__PROBLEM STATEMENT__:
Go through the data and copy every line in which "Phương" appears.

(Source texts of formatted documents)
----

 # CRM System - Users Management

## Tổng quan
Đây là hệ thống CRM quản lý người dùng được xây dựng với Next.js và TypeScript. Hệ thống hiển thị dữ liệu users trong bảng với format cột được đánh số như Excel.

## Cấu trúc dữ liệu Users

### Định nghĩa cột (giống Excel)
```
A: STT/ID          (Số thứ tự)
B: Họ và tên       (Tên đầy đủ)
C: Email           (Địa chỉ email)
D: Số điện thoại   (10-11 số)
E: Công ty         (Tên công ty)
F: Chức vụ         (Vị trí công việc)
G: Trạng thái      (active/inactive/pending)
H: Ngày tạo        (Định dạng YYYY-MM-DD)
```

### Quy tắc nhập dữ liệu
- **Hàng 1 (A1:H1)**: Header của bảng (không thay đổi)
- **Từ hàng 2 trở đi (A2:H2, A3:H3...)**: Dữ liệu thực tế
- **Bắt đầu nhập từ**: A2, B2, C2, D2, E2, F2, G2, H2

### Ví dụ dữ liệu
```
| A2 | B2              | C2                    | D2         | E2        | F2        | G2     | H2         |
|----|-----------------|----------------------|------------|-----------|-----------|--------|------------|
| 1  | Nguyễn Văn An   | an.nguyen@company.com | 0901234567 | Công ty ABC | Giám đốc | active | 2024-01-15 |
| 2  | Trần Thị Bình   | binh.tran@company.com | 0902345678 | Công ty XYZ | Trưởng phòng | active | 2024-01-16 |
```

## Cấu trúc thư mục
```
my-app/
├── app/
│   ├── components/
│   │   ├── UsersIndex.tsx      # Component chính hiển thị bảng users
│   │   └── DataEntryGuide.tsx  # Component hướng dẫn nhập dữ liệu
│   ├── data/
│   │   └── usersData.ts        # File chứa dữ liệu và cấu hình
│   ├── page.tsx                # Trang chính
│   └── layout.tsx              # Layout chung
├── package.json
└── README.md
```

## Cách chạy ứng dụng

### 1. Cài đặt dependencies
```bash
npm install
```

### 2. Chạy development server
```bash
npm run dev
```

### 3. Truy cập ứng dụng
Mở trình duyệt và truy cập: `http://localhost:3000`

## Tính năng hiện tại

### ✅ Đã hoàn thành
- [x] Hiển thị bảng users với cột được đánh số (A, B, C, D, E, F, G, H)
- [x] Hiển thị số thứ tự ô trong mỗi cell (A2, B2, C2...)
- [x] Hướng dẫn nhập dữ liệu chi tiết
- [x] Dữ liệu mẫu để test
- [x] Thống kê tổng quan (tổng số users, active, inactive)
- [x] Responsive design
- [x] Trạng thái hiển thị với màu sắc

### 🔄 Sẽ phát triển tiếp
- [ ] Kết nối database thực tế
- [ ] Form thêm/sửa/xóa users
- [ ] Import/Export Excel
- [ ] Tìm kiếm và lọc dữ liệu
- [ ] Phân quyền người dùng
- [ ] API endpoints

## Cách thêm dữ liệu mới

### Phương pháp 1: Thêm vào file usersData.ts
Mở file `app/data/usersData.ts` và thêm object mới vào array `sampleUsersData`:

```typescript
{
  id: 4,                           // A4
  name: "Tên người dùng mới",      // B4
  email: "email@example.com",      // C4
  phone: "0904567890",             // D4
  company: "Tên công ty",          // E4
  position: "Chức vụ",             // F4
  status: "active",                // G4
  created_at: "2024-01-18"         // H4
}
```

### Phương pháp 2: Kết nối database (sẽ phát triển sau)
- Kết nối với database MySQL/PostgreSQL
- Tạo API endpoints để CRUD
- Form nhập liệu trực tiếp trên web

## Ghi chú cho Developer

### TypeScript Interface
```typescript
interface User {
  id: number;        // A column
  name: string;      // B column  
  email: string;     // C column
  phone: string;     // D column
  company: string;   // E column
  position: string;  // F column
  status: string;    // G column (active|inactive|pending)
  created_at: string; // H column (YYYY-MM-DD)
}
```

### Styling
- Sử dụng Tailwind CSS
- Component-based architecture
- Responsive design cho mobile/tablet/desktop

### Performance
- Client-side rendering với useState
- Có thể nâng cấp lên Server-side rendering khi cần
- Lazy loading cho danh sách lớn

----

__REPLY__:
### Phương pháp 1: Thêm vào file usersData.ts
### Phương pháp 2: Kết nối database (sẽ phát triển sau)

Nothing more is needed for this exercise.